Each entry below must be given again word for word, with no pictures.
▼
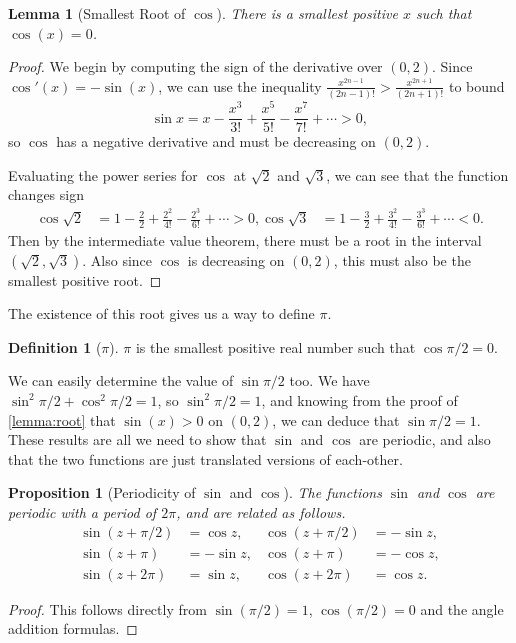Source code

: \documentclass[11pt, a4paper]{article}
\newtheorem{proposition}[theorem]{Proposition}
\newtheorem{lemma}[theorem]{Lemma}
\theoremstyle{definition}
\newtheorem{definition}[theorem]{Definition}
\begin{document}
\begin{lemma}[Smallest Root of $\cos$]\label{lemma:root}
	There is a smallest positive $x$ such that $\cos(x) = 0$.
\end{lemma}
\begin{proof}
	We begin by computing the sign of the derivative over $(0, 2)$.
	Since $\cos'(x) = -\sin(x)$, we can use the inequality $\frac{x^{2n - 1}}{(2n - 1)!} > \frac{x^{2n + 1}}{(2n + 1)!}$ to bound
	$$
	\sin x = x - \frac{x^3}{3!} + \frac{x^5}{5!} - \frac{x^7}{7!} + \cdots > 0,
	$$
	so $\cos$ has a negative derivative and must be decreasing on $(0, 2)$.


	Evaluating the power series for $\cos$ at $\sqrt{2}$ and $\sqrt{3}$, we can see that the function changes sign
\begin{align*}
	\cos \sqrt{2} &= 1 - \frac{2}{2} + \frac{2^2}{4!} - \frac{2^3}{6!} +  \cdots > 0, 
	\cos \sqrt{3} &= 1 - \frac{3}{2} + \frac{3^2}{4!} - \frac{3^3}{6!} + \cdots < 0.
\end{align*}
Then by the intermediate value theorem, there must be a root in the interval $(\sqrt{2}, \sqrt{3})$. Also since $\cos$ is decreasing on $(0, 2)$, this must also be the smallest positive root.
\end{proof}

The existence of this root gives us a way to define $\pi$.

\begin{definition}[$\pi$]
	 $\pi$ is the smallest positive real number such that $\cos \pi/2 = 0$.
\end{definition}

We can easily determine the value of $\sin \pi/2$ too. We have $\sin^2 \pi/2 + \cos^2 \pi/2 = 1$, so $\sin^2 \pi/2 = 1$, and 
knowing from the proof of \autoref{lemma:root} that $\sin(x) > 0$ on $(0, 2)$, we can deduce that $\sin \pi/2 = 1$. These results are all we need to show that $\sin$ and $\cos$ are periodic, and also that the two functions are just translated versions of each-other.

\begin{proposition}[Periodicity of $\sin$ and $\cos$]
	The functions $\sin$ and $\cos$ are periodic with a period of $2 \pi$, and are related as follows.
	\begin{align*}
			\sin (z+ \pi/2)& =\cos z,   & \cos (z+ \pi/2)&=-\sin z, \\
			\sin (z+\pi)&=-\sin z, & \cos (z+\pi)&=-\cos z, \\
			\sin (z+2 \pi)&=\sin z, & \cos (z+2 \pi)&=\cos z.
	\end{align*}
\end{proposition}
\begin{proof}
	This follows directly from $\sin(\pi/2) = 1$, $\cos(\pi/2) = 0$ and the angle addition formulas.
\end{proof}
\end{document}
▲
— Exercise result —
Source code

: \documentclass[11pt, a4paper]{article}
\newtheorem{proposition}[theorem]{Proposition}
\newtheorem{lemma}[theorem]{Lemma}
\theoremstyle{definition}
\newtheorem{definition}[theorem]{Definition}
\begin{document}
\begin{lemma}[Smallest Root of $\cos$]\label{lemma:root}
	There is a smallest positive $x$ such that $\cos(x) = 0$.
\end{lemma}
\begin{proof}
	We begin by computing the sign of the derivative over $(0, 2)$.
	Since $\cos'(x) = -\sin(x)$, we can use the inequality $\frac{x^{2n - 1}}{(2n - 1)!} > \frac{x^{2n + 1}}{(2n + 1)!}$ to bound
	$$
	\sin x = x - \frac{x^3}{3!} + \frac{x^5}{5!} - \frac{x^7}{7!} + \cdots > 0,
	$$
	so $\cos$ has a negative derivative and must be decreasing on $(0, 2)$.


	Evaluating the power series for $\cos$ at $\sqrt{2}$ and $\sqrt{3}$, we can see that the function changes sign
\begin{align*}
	\cos \sqrt{2} &= 1 - \frac{2}{2} + \frac{2^2}{4!} - \frac{2^3}{6!} +  \cdots > 0, 
	\cos \sqrt{3} &= 1 - \frac{3}{2} + \frac{3^2}{4!} - \frac{3^3}{6!} + \cdots < 0.
\end{align*}
Then by the intermediate value theorem, there must be a root in the interval $(\sqrt{2}, \sqrt{3})$. Also since $\cos$ is decreasing on $(0, 2)$, this must also be the smallest positive root.
\end{proof}

The existence of this root gives us a way to define $\pi$.

\begin{definition}[$\pi$]
	 $\pi$ is the smallest positive real number such that $\cos \pi/2 = 0$.
\end{definition}

We can easily determine the value of $\sin \pi/2$ too. We have $\sin^2 \pi/2 + \cos^2 \pi/2 = 1$, so $\sin^2 \pi/2 = 1$, and 
knowing from the proof of \autoref{lemma:root} that $\sin(x) > 0$ on $(0, 2)$, we can deduce that $\sin \pi/2 = 1$. These results are all we need to show that $\sin$ and $\cos$ are periodic, and also that the two functions are just translated versions of each-other.

\begin{proposition}[Periodicity of $\sin$ and $\cos$]
	The functions $\sin$ and $\cos$ are periodic with a period of $2 \pi$, and are related as follows.
	\begin{align*}
			\sin (z+ \pi/2)& =\cos z,   & \cos (z+ \pi/2)&=-\sin z, \\
			\sin (z+\pi)&=-\sin z, & \cos (z+\pi)&=-\cos z, \\
			\sin (z+2 \pi)&=\sin z, & \cos (z+2 \pi)&=\cos z.
	\end{align*}
\end{proposition}
\begin{proof}
	This follows directly from $\sin(\pi/2) = 1$, $\cos(\pi/2) = 0$ and the angle addition formulas.
\end{proof}
\end{document}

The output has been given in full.